The administration said the plan will save or create about 3.5 million jobs. Still, the months ahead will be grim, economists predict. Millions more jobs could be lost in addition to the 3.6 million lost in the past 13 months, driving the national unemployment rate past its already 14-year high of 7.6 percent.

“In April we will be back exactly where we were in 2000…no new jobs—zero; no new income—zero,” predicted economist William E. Spriggs, chairman of the Economics Department at Howard University. He added, “Unemployment will still be high two years from now—the damage has already been done.

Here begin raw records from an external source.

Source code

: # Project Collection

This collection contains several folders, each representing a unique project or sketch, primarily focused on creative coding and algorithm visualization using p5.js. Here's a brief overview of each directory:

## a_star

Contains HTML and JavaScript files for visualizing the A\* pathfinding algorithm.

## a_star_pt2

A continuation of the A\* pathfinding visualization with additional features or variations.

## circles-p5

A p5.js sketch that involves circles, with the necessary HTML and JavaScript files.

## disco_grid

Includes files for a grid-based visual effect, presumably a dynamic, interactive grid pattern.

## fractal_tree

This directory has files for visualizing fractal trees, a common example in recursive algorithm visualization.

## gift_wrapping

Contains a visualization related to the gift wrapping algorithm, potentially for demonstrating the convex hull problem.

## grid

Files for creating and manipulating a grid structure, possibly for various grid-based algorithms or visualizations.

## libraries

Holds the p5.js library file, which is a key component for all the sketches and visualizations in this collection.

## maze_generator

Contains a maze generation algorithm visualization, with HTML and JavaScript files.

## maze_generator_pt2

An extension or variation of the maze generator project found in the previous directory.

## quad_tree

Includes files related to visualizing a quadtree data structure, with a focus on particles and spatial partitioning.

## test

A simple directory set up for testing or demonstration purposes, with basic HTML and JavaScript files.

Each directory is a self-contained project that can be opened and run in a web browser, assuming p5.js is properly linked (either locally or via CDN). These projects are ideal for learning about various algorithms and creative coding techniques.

This is just to stop the hemorrhaging.”

For the Black community the forecast is even direr.

“African-Americans are going to be clobbered,” said Dedrick Muhammad, a research associate with Washington think tank, Institute for Policy Studies.

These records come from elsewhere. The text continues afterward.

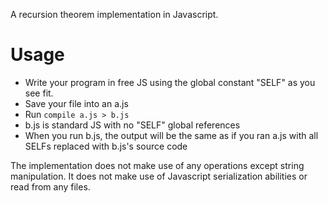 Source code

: A recursion theorem implementation in Javascript.

# Usage

* Write your program in free JS using the global constant "SELF" as you see fit.
* Save your file into an a.js
* Run `compile a.js > b.js`
* b.js is standard JS with no "SELF" global references
* When you run b.js, the output will be the same as if you ran a.js with all
  SELFs replaced with b.js's source code

The implementation does not make use of any operations except string
manipulation. It does not make use of Javascript serialization abilities or
read from any files.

Already, Blacks top other groups in the number of unemployed persons at 12.6 percent, and the rate is actually higher when those who are underemployed or who have stopped job searching are factored in.

Disproportionate rates of imprisonment, especially among males, also weigh on the economic well-being of Black communities.

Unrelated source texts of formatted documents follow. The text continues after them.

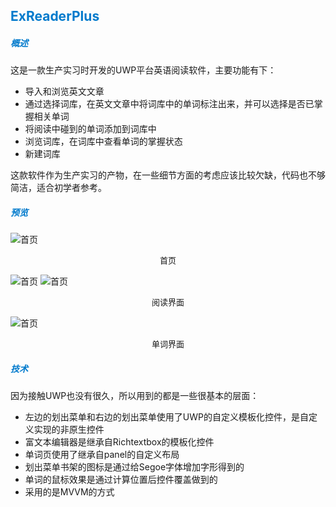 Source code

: ﻿## <font color="007acc">**ExReaderPlus**</font>

##### <font color="007acc">概述</font>


这是一款生产实习时开发的UWP平台英语阅读软件，主要功能有下：
* 导入和浏览英文文章
* 通过选择词库，在英文文章中将词库中的单词标注出来，并可以选择是否已掌握相关单词
* 将阅读中碰到的单词添加到词库中
* 浏览词库，在词库中查看单词的掌握状态
* 新建词库

这款软件作为生产实习的产物，在一些细节方面的考虑应该比较欠缺，代码也不够简洁，适合初学者参考。

##### <font color="007acc">预览</font>

![首页](http://wx2.sinaimg.cn/large/73421b88ly1fzkw1ccfq2j20tm0kcgma.jpg)
<p align="center"><font size="2">首页</font></p>

![首页](http://wx2.sinaimg.cn/large/73421b88ly1fzkw1d3du7g20tk0ka1ky.gif)
![首页](http://wx4.sinaimg.cn/large/73421b88ly1fzkw1diblrg20tk0ka4cv.gif)
<p align="center"><font size="2">阅读界面</font></p>

![首页](http://wx3.sinaimg.cn/large/73421b88ly1fzkw1eto6pg20tk0kakjm.gif)
<p align="center"><font size="2">单词界面</font></p>

##### <font color="007acc">技术</font>

因为接触UWP也没有很久，所以用到的都是一些很基本的层面：
* 左边的划出菜单和右边的划出菜单使用了UWP的自定义模板化控件，是自定义实现的非原生控件
* 富文本编辑器是继承自Richtextbox的模板化控件
* 单词页使用了继承自panel的自定义布局
* 划出菜单书架的图标是通过给Segoe字体增加字形得到的
* 单词的鼠标效果是通过计算位置后控件覆盖做到的
* 采用的是MVVM的方式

According to the Bureau of Justice Statistics, Black men account for 36.3 percent of the overall sentenced population and they lead in the imprisonment rate at 3,138 prisoners per 100,000 U.S. residents, which is 6.5 times that of White males and 2.5 times that of Hispanic males.

“Massive incarceration rates for Blacks hide how bad unemployment is,” said Muhammad. “It factors out thousands of African Americans, who, when they do come out of prison are marginalized into least-paying and first-cut jobs.”

Black jobless rates could reach as high as 20-30 percent, some economists predict, but then the African American community has long suffered under stifling and disproportionate rates of unemployment.

“The biggest problem we have is that policy makers consider double-digits of unemployment rates among Blacks to be normal,” Walters said. “It’s only when the majority has unemployment in the double digits that everything goes into a twitter.” He added, “We’ve been suffering all along. We needed these resources all along but we needed them to be targeted.”

Several provisions of the American Recovery and Reinvestment Act seem targeted to the unemployed and working poor in urban and lower-income communities, several experts said.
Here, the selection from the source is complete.